Working through the entries below, find how many lines include "extends", then write only that number.

○ ○ ○ ○ ○ ○ ○

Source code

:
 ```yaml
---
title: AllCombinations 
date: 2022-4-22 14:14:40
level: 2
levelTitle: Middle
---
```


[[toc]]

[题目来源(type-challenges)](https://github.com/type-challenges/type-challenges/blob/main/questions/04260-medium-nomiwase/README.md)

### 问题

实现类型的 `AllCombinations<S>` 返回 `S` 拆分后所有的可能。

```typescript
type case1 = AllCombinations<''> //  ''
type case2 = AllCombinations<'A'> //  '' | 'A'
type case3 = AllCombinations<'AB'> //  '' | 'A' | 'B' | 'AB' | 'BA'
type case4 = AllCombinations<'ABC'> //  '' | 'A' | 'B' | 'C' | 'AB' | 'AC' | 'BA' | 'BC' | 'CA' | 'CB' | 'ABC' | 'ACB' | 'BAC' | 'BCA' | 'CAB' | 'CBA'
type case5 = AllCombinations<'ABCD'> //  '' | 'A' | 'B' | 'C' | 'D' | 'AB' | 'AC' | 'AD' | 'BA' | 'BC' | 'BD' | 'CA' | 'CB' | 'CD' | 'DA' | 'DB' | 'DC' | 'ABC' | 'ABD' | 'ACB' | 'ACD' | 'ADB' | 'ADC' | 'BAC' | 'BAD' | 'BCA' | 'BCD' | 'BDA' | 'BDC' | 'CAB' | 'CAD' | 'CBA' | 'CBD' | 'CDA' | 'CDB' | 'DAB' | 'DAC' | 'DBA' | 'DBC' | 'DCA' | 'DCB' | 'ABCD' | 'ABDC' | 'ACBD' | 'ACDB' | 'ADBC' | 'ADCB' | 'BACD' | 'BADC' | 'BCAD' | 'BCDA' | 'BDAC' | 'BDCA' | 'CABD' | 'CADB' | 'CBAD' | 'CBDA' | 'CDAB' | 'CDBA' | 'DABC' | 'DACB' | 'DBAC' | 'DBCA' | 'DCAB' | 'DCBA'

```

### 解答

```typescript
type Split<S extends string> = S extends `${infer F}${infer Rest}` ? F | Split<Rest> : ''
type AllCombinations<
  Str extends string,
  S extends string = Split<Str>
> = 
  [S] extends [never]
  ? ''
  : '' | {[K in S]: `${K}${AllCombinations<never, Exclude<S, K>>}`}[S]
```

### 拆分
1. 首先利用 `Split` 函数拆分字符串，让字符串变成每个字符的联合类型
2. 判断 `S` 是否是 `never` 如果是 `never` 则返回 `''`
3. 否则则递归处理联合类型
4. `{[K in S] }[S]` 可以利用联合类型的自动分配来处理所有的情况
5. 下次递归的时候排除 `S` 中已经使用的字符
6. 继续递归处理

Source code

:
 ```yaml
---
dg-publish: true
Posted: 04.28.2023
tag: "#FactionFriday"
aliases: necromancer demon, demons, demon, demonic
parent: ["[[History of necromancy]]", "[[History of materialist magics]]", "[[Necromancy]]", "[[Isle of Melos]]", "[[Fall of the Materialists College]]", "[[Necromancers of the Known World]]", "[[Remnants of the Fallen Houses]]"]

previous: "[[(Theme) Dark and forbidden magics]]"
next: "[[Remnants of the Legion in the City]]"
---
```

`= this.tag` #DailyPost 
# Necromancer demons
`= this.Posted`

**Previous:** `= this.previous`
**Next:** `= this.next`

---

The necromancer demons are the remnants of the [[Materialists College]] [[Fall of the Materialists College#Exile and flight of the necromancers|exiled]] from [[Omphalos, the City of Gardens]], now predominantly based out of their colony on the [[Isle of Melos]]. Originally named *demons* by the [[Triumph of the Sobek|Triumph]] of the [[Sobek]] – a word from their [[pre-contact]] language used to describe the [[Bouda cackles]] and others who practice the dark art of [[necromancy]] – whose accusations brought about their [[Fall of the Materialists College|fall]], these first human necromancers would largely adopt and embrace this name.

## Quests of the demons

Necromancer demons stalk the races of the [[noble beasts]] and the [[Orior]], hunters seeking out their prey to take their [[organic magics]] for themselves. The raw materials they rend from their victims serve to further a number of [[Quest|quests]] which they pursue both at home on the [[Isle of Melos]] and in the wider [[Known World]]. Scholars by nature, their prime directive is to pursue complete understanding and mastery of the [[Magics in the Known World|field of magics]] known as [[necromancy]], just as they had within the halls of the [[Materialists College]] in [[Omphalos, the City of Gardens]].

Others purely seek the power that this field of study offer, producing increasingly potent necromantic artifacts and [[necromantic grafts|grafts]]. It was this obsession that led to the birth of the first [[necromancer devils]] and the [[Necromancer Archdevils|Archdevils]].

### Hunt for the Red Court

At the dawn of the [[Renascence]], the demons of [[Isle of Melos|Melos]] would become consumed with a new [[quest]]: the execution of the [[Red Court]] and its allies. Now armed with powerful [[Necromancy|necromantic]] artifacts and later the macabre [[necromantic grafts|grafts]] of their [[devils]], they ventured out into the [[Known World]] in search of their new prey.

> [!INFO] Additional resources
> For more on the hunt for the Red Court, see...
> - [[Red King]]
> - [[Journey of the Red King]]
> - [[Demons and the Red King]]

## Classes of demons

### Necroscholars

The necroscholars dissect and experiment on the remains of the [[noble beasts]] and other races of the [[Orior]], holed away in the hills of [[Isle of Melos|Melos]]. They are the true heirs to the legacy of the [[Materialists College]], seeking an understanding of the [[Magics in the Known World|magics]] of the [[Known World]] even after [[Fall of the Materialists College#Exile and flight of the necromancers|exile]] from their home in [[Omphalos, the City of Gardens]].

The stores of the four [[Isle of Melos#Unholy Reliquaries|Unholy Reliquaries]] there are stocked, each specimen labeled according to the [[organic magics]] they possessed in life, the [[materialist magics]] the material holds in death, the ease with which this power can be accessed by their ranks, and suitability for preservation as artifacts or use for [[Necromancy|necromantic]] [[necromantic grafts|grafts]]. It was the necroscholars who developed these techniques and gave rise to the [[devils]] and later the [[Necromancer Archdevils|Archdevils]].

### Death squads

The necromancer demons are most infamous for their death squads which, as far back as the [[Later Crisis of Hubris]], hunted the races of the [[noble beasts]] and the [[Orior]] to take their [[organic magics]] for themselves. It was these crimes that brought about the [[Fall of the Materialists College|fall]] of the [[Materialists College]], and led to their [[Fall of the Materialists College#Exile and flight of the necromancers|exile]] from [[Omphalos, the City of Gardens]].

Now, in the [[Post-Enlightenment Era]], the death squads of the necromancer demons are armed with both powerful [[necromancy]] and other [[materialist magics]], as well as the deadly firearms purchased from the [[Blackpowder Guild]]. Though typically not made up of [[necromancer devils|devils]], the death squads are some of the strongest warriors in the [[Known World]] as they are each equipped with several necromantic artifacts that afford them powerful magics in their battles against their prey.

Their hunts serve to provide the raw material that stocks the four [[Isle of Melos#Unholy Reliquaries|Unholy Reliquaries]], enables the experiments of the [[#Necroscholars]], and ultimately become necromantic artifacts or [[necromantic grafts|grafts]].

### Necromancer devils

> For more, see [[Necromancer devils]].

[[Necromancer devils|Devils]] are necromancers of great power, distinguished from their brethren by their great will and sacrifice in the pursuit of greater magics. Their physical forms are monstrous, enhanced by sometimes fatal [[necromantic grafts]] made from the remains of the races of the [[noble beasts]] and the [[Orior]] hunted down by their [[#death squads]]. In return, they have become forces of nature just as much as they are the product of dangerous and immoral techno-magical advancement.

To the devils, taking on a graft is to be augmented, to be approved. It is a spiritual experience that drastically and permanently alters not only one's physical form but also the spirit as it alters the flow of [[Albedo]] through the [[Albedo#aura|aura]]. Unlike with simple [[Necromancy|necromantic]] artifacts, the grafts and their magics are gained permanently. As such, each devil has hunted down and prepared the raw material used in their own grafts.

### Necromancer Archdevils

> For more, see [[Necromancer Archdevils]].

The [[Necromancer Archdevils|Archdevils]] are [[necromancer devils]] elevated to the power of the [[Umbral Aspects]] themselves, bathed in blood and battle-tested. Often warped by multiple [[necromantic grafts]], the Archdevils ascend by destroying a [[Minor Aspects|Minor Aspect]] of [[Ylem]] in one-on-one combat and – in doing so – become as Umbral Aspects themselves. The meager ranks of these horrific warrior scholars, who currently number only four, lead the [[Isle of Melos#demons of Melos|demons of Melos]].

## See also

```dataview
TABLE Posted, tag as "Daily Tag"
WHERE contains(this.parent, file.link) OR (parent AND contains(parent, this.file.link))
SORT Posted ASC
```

○ ○ ○ ○ ○ ○ ○

## Final answer
4